Items listed in a dataset:
======
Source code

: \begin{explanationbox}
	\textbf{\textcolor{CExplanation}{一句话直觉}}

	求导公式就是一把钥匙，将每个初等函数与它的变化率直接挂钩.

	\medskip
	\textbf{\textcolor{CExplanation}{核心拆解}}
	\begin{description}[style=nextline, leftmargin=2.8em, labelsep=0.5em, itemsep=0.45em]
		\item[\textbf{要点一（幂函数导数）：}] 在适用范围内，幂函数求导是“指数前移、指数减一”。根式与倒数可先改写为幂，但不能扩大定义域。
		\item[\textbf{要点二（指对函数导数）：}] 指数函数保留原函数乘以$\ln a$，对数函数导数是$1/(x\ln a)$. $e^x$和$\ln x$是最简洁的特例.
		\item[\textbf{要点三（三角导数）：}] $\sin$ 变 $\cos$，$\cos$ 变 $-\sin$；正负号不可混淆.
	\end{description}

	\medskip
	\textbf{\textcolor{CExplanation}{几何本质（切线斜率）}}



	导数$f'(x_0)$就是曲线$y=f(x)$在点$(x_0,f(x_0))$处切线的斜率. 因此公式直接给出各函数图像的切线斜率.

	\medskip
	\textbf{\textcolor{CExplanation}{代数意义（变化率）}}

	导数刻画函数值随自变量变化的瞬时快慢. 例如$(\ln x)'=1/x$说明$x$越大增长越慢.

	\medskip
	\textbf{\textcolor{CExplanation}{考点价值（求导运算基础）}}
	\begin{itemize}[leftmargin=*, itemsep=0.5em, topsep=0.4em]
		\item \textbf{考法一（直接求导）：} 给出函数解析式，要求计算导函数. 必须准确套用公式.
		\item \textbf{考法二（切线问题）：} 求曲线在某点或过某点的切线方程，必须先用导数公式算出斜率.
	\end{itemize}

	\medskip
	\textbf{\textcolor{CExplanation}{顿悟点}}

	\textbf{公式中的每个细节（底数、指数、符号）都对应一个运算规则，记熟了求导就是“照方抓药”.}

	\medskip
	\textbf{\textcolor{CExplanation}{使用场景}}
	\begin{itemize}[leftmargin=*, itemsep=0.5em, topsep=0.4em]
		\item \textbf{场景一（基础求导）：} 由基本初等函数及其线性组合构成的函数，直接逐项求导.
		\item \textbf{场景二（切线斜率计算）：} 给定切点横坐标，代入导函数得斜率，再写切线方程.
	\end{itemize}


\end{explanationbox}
======
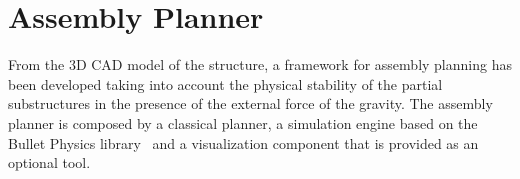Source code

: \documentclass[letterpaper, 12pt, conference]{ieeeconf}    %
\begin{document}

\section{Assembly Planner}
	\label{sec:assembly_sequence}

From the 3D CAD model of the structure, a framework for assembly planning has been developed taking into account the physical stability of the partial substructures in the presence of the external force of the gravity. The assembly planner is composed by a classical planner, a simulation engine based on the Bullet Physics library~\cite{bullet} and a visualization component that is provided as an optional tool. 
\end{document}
======
### EXERCISE
Within the entries, how many lines contain the word "begin"? Answer with a number alone.

### WRITTEN SOLUTION
5